Isomorphic groups that have different properties?

[tgt]

What are some properties apart from the actual names of the elements that differ between isomorphic groups?

 

[radou]

What are some properties apart from the actual names of the elements that differ between isomorphic groups?

Your question actually is - what, in general, are the differences between different groups?

Elements and the defined binary operation.

 

[HallsofIvy]

that's pretty much it.

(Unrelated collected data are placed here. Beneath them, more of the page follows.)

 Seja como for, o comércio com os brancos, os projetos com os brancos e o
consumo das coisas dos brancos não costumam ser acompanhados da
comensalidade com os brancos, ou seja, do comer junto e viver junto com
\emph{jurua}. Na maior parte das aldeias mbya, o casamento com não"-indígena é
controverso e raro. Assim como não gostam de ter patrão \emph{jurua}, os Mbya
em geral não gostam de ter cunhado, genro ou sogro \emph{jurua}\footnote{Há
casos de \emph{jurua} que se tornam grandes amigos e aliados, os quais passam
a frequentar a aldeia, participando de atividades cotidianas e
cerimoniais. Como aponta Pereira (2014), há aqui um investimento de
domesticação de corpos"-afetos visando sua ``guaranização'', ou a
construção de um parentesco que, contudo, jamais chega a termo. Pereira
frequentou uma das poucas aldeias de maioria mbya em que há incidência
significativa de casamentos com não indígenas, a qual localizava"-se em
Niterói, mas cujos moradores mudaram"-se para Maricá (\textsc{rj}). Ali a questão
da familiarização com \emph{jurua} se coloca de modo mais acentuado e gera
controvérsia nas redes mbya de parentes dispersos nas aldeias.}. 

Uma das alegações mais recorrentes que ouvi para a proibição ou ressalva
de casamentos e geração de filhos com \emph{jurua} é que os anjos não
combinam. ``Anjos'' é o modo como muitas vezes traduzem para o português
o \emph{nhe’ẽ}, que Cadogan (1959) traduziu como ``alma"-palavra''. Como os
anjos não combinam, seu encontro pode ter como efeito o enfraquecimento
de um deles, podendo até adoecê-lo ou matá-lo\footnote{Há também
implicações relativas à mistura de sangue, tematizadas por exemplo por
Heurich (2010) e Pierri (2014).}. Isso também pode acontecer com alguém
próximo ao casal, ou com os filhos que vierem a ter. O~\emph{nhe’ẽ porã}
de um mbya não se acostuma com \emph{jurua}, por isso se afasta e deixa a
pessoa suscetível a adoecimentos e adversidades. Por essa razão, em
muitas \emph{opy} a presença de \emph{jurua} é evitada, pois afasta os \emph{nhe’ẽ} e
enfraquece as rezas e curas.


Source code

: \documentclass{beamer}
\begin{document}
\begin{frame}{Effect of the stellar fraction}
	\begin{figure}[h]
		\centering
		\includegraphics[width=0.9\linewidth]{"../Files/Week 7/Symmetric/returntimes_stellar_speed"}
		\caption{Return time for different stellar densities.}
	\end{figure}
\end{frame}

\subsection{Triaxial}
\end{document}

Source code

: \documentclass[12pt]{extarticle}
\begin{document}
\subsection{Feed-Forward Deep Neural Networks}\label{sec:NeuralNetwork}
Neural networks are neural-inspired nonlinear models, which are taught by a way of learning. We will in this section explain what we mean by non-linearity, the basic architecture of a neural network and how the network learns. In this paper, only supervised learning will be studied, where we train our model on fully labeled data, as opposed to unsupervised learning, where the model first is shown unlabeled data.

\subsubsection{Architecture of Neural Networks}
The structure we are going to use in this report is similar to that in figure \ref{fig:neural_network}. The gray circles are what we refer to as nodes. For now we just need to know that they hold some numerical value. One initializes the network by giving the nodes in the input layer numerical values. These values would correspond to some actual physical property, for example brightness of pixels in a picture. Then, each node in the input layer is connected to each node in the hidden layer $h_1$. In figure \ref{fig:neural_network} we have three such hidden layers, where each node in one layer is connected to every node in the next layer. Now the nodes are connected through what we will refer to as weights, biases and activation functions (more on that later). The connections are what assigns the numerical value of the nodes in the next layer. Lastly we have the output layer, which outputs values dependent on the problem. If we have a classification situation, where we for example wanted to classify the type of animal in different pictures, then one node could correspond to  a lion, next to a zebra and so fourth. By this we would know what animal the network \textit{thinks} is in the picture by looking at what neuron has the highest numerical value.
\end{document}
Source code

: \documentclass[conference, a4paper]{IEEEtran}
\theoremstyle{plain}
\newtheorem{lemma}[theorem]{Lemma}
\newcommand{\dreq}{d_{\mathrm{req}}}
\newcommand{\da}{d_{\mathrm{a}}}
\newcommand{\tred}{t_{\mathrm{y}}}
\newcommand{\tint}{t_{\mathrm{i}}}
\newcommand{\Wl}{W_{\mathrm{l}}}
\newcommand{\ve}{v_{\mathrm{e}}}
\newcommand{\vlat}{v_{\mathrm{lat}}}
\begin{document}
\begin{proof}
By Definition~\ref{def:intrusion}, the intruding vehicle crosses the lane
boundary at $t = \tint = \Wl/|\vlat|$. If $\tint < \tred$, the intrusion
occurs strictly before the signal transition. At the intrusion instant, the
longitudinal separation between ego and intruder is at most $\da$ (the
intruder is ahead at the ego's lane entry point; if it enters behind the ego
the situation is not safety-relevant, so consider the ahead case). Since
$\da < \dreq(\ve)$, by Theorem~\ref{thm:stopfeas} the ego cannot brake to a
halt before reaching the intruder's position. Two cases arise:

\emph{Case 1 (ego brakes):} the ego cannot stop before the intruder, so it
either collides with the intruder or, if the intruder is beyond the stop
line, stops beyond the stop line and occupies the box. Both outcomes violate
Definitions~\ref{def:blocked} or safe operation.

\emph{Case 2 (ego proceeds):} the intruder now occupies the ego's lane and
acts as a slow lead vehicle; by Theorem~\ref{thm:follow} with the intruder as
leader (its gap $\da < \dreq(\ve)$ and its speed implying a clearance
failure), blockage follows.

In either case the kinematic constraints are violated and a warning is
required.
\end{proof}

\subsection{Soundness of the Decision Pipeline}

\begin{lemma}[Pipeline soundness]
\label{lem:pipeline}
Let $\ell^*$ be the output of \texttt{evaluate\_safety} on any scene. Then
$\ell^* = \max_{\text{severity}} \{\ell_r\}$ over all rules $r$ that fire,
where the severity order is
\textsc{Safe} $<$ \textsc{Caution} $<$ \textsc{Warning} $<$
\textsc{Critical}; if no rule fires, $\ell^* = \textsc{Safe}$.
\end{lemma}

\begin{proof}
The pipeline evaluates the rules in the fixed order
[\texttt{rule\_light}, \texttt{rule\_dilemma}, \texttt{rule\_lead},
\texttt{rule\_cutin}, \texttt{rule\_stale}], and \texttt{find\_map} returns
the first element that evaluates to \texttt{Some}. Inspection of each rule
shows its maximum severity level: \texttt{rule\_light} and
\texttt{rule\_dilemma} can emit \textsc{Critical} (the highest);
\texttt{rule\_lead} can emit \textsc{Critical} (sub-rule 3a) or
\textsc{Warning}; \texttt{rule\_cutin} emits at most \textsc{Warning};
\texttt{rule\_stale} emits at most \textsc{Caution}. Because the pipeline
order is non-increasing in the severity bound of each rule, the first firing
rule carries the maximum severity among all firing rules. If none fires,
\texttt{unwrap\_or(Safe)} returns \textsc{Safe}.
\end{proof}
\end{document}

Two isomorphic groups (or fields or... pretty much anything isomorphic) differ only in the "labeling": what you name the elements and operations.

 

[mathwonk]

in practice it is sometimes a little more subtle than it seems.

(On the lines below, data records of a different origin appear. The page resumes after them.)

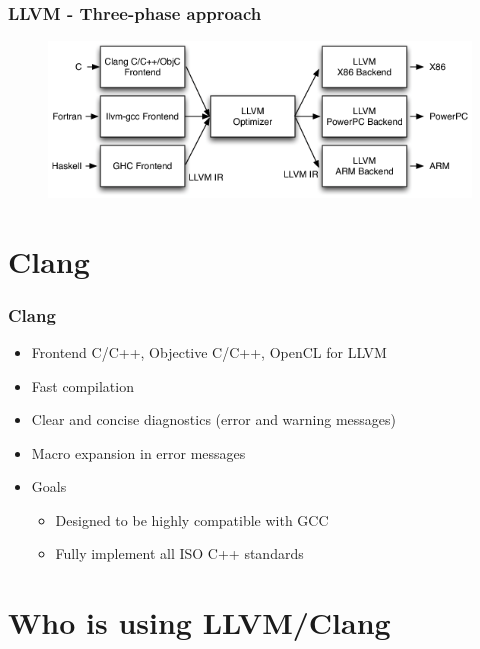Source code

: \documentclass{beamer}
\begin{document}
\begin{frame}
\frametitle{LLVM - Three-phase approach}
\begin{figure}
\includegraphics[width=0.8\linewidth]{img/llvm_struct.png}
\end{figure}
\end{frame}
\section{Clang}

\begin{frame}
\frametitle{Clang}
\begin{itemize}
  \item Frontend C/C++, Objective C/C++, OpenCL for LLVM
  \item Fast compilation
  \item Clear and concise diagnostics (error and warning messages)
  \item Macro expansion in error messages
  \item Goals
  \begin{itemize}
    \item Designed to be highly compatible with GCC
    \item Fully implement all ISO C++ standards
  \end{itemize}
\end{itemize}
\end{frame}
\section{Who is using LLVM/Clang}
\end{document}
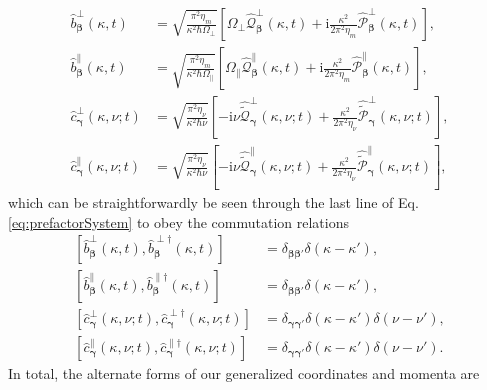 \documentclass{article}
\begin{document}
\begin{equation}
\begin{split}
\hat{b}_{\bm{\beta}}^\perp(\kappa,t) &= \sqrt{\frac{\pi^2\eta_m}{\kappa^2\hbar\Omega_\perp}}\left[\Omega_\perp\hat{\mathcal{Q}}_{\bm{\beta}}^\perp(\kappa,t) + \mathrm{i}\frac{\kappa^2}{2\pi^2\eta_m}\hat{\mathcal{P}}_{\bm{\beta}}^\perp(\kappa,t)\right],\\
\hat{b}_{\bm{\beta}}^\parallel(\kappa,t) &= \sqrt{\frac{\pi^2 \eta_m}{\kappa^2\hbar\Omega_\parallel}}\left[\Omega_\parallel\hat{\mathcal{Q}}_{\bm{\beta}}^\parallel(\kappa,t) + \mathrm{i}\frac{\kappa^2}{2\pi^2\eta_m}\hat{\mathcal{P}}_{\bm{\beta}}^\parallel(\kappa,t)\right],\\
\hat{c}_{\bm{\gamma}}^\perp(\kappa,\nu;t) &= \sqrt{\frac{\pi^2\eta_\nu}{\kappa^2\hbar\nu}}\left[-\mathrm{i}\nu\hat{\tilde{\mathcal{Q}}}_{\bm{\gamma}}^\perp(\kappa,\nu;t) + \frac{\kappa^2}{2\pi^2\eta_\nu}\hat{\tilde{\mathcal{P}}}_{\bm{\gamma}}^\perp(\kappa,\nu;t)\right],\\
\hat{c}_{\bm{\gamma}}^\parallel(\kappa,\nu;t) &= \sqrt{\frac{\pi^2\eta_\nu}{\kappa^2\hbar\nu}}\left[-\mathrm{i}\nu\hat{\tilde{\mathcal{Q}}}_{\bm{\gamma}}^\parallel(\kappa,\nu;t) + \frac{\kappa^2}{2\pi^2 \eta_\nu}\hat{\tilde{\mathcal{P}}}_{\bm{\gamma}}^\parallel(\kappa,\nu;t)\right],
\end{split}
\end{equation}
which can be straightforwardly be seen through the last line of Eq. \eqref{eq:prefactorSystem} to obey the commutation relations
\begin{equation}
\begin{split}
\left[\hat{b}_{\bm{\beta}}^\perp(\kappa,t),\hat{b}_{\bm{\beta}}^{\perp\dagger}(\kappa,t)\right] &= \delta_{\bm{\beta}\bm{\beta}'}\delta(\kappa - \kappa'),\\
\left[\hat{b}_{\bm{\beta}}^\parallel(\kappa,t),\hat{b}_{\bm{\beta}}^{\parallel\dagger}(\kappa,t)\right] &= \delta_{\bm{\beta}\bm{\beta}'}\delta(\kappa - \kappa'),\\
\left[\hat{c}_{\bm{\gamma}}^\perp(\kappa,\nu;t),\hat{c}_{\bm{\gamma}}^{\perp\dagger}(\kappa,\nu;t)\right] &= \delta_{\bm{\gamma}\bm{\gamma}'}\delta(\kappa - \kappa')\delta(\nu - \nu'),\\
\left[\hat{c}_{\bm{\gamma}}^\parallel(\kappa,\nu;t),\hat{c}_{\bm{\gamma}}^{\parallel\dagger}(\kappa,\nu;t)\right] &= \delta_{\bm{\gamma}\bm{\gamma}'}\delta(\kappa - \kappa')\delta(\nu - \nu').
\end{split}
\end{equation}
In total, the alternate forms of our generalized coordinates and momenta are
\end{document}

e.g. we usually give a cyclic group in the form (Z/n,+) but may not notice that this gives not only the group but also a distinguished generator, namely 1.

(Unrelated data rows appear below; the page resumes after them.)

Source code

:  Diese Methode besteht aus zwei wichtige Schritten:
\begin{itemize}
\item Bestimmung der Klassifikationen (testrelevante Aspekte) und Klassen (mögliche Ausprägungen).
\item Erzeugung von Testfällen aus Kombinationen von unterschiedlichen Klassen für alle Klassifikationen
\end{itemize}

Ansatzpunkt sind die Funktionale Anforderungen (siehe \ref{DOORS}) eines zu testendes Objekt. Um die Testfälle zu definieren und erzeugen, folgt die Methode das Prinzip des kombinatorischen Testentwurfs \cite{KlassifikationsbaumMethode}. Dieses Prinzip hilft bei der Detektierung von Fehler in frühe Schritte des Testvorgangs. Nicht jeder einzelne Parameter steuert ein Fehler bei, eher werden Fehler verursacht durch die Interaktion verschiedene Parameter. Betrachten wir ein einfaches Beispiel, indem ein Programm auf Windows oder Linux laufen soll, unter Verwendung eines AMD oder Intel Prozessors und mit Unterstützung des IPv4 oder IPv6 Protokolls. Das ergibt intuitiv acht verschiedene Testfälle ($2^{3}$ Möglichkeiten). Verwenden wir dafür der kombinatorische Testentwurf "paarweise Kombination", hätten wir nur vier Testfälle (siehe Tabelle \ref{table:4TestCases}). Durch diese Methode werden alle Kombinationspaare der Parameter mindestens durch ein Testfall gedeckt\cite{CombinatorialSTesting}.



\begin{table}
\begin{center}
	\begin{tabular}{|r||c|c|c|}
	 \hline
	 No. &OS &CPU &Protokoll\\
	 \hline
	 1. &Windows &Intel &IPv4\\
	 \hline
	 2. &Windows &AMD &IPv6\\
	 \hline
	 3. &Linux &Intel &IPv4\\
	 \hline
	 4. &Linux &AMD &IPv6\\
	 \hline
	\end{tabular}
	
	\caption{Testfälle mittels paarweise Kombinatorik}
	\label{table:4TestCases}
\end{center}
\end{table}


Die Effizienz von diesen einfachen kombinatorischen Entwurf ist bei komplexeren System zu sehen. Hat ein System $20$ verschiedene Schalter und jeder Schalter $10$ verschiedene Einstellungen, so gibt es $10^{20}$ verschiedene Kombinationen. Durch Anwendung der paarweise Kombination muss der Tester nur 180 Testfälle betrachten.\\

the group( (Z/p)*, .) of units in the ring Z/p is also cyclic when p is a prime, but it may not be immediately clear what a generator is. moreover since there are many generators, (Z/p)* and no one is naturally distinguished, there is no completely natural way to choose an isomorphism between the groups (Z/p)* and Z/(p-1).

i.e. in a sense, ({1,2,3,...,p-1}, . ) are just different names for ({0,1,2,...,p-2},+) but it is not clear which new nAME CORRESPONDS TO WHICH OLD NAME.

e.g. when p = 7, (Z/7)* is isomorphic to Z/6, and the least generator is 3, perhaps it is natural to associate n with 3^n, for n=0,...,5, but I am not sure this generator is always best.